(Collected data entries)
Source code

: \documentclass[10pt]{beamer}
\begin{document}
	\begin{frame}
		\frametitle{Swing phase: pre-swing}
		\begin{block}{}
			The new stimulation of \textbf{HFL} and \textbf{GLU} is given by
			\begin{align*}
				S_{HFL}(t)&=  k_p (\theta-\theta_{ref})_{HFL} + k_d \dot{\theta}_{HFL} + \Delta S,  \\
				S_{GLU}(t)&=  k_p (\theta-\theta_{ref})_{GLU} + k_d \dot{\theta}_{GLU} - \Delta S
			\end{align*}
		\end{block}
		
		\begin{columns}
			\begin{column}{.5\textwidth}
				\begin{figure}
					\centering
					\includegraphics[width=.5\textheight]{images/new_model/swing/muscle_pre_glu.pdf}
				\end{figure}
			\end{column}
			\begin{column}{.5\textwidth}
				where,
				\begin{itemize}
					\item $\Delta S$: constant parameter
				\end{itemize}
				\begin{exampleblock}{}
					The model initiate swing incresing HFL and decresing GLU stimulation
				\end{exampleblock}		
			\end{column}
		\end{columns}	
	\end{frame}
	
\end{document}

_What is being asked_. Copy each line from the records above that includes the string "stimulation".

_Exercise solution_.
			The new stimulation of \textbf{HFL} and \textbf{GLU} is given by
					The model initiate swing incresing HFL and decresing GLU stimulation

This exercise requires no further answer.